▶ Recorded data
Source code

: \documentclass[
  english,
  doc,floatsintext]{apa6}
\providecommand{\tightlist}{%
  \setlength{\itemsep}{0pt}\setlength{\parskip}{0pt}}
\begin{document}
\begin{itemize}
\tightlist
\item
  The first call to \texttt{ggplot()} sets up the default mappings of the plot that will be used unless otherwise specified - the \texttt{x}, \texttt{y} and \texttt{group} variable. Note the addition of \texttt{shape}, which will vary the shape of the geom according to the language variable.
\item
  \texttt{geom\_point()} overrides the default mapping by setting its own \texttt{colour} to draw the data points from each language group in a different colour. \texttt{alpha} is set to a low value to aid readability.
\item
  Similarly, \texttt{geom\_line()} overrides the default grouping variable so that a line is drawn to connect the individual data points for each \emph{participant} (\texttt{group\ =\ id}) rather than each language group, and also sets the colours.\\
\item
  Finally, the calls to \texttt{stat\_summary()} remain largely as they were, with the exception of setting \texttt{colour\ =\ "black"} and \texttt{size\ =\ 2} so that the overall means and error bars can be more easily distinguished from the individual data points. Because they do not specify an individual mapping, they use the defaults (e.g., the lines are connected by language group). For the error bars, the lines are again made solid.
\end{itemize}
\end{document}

▶ YOUR TASK
Lines holding "language" in the data above: copy each of them.

▶ RESPONSE BELOW
  The first call to \texttt{ggplot()} sets up the default mappings of the plot that will be used unless otherwise specified - the \texttt{x}, \texttt{y} and \texttt{group} variable. Note the addition of \texttt{shape}, which will vary the shape of the geom according to the language variable.
  \texttt{geom\_point()} overrides the default mapping by setting its own \texttt{colour} to draw the data points from each language group in a different colour. \texttt{alpha} is set to a low value to aid readability.
  Similarly, \texttt{geom\_line()} overrides the default grouping variable so that a line is drawn to connect the individual data points for each \emph{participant} (\texttt{group\ =\ id}) rather than each language group, and also sets the colours.\\
  Finally, the calls to \texttt{stat\_summary()} remain largely as they were, with the exception of setting \texttt{colour\ =\ "black"} and \texttt{size\ =\ 2} so that the overall means and error bars can be more easily distinguished from the individual data points. Because they do not specify an individual mapping, they use the defaults (e.g., the lines are connected by language group). For the error bars, the lines are again made solid.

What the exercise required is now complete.